Incidentally, those of you who wish to do more than pray, there is a small and growing grass roots political action brewing that allows those of us who are waging the "war against war" to make a statement by exercising our First Amendment Rights. Without further ado, here's the original TAPS post:
Out on my AM run, I got to thinking, here we are, just over two weeks away from the Memorial Day Weekend. In my high school days, I lived in a town that actually had a parade - still does I'm sure - to mark the occasion. I played taps as the flag was lowered to half staff (here's a link for those of you unfamiliar with the tune).

Then, I was a hard core trumpet player. I practiced every day and my chops were good enough to get me to the double "c" in the upper register. I played in the symphonic band, the jazz/big band, in the pit orchestra for the various yearly musicals, and the marching band.

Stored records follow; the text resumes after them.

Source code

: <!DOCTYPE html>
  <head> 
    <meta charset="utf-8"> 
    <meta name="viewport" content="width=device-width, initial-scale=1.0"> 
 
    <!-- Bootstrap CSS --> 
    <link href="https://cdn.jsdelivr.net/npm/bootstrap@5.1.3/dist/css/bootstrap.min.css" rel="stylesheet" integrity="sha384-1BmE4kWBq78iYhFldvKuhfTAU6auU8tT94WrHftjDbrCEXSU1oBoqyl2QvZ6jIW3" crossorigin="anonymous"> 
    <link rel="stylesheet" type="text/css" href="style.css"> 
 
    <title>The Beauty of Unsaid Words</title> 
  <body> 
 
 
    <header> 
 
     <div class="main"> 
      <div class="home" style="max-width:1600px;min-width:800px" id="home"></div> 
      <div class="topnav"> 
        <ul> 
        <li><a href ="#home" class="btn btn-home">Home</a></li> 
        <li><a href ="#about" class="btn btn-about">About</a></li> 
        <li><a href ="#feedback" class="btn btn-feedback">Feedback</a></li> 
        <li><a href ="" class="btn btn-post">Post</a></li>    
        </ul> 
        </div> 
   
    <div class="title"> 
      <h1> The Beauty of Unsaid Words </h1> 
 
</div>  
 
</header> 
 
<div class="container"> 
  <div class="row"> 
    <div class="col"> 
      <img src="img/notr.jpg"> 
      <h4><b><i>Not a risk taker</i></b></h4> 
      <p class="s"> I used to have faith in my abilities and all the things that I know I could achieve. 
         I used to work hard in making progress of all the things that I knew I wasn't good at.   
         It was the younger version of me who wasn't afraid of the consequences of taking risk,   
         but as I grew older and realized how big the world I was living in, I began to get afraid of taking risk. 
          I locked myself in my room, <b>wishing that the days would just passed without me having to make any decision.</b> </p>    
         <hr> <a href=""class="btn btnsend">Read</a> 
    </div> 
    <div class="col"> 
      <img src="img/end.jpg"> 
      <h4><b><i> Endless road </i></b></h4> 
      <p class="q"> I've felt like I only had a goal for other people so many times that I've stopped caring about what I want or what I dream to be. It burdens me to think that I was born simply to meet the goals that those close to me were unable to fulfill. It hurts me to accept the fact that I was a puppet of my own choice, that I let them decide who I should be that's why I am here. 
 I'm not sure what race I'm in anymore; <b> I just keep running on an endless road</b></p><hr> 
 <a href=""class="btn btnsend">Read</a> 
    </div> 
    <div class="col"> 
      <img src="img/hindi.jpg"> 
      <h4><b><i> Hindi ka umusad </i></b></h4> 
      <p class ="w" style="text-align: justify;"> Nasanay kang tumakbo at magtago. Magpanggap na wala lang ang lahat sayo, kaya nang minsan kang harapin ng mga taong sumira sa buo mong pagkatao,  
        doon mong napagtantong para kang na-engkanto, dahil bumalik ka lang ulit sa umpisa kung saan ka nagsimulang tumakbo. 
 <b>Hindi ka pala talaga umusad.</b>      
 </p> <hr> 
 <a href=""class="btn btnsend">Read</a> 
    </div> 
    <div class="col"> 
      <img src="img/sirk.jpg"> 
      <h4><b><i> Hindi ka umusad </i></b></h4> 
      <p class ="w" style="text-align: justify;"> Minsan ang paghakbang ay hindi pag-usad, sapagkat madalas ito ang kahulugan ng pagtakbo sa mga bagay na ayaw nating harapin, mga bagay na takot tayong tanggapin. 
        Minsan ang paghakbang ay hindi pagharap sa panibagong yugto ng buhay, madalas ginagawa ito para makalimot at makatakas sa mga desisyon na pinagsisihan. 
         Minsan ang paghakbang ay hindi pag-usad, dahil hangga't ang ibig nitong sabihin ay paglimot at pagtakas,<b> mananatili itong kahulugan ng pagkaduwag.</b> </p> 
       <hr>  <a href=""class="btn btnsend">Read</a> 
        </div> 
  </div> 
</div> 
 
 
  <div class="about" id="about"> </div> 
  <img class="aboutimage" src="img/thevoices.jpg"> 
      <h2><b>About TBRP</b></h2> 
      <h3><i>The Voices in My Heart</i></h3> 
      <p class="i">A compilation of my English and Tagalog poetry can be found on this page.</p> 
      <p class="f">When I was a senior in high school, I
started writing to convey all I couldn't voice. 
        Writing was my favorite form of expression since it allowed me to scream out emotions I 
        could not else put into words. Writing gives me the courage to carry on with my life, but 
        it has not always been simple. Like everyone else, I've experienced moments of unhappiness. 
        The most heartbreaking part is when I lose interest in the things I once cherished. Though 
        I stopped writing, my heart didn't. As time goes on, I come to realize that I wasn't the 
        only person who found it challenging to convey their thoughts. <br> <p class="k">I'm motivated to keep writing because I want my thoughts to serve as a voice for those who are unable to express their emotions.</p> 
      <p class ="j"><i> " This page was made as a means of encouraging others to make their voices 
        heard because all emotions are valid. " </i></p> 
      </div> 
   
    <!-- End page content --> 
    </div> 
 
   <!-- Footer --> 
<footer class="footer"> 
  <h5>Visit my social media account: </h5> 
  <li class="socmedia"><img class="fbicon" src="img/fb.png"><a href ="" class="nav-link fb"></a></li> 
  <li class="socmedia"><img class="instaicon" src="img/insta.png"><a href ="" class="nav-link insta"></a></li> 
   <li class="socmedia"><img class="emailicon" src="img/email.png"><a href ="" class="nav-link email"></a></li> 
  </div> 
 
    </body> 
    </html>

It was the marching band that I hated the most, mainly because of the hot uniforms we would put on regardless the weather - wool, dickeys, funky hats with feathers, know the look. We did earn one fateful trip to march down the main street in Disneyworld one year, but beyond that, the practice and rigor of marching was not all together my cup of tea.

Where I took the most pride and where I felt the most important as a musician and a trumpet player was at the tail end of the parade. All the town's folks gathered on the town green and all bands were assembled around the Fallen Heroes monument and the requisite plugged howitzer (which it seems like every town in our area had), and after the benedictions, the prayers and the first selectwoman said a few words, we usually played a hymn or the National Anthem which was always followed by a 21 gun salute ("ready, aim, fire" - 7 guns, usually M-16s - three reports) followed immediately by the playing of Taps.

I started as the echo. A more senior player did the up front report of taps. I followed, playing about 100 meters away using the middle school wall to get the full acoustical echo. When I was a senior, I graduated to playing the first report and another kid played the echo. I always got teary just after the last echo reverberated of the wall. Most everyone on the green walked back to their cars or to their home a little bit sad and who knows feeling what else.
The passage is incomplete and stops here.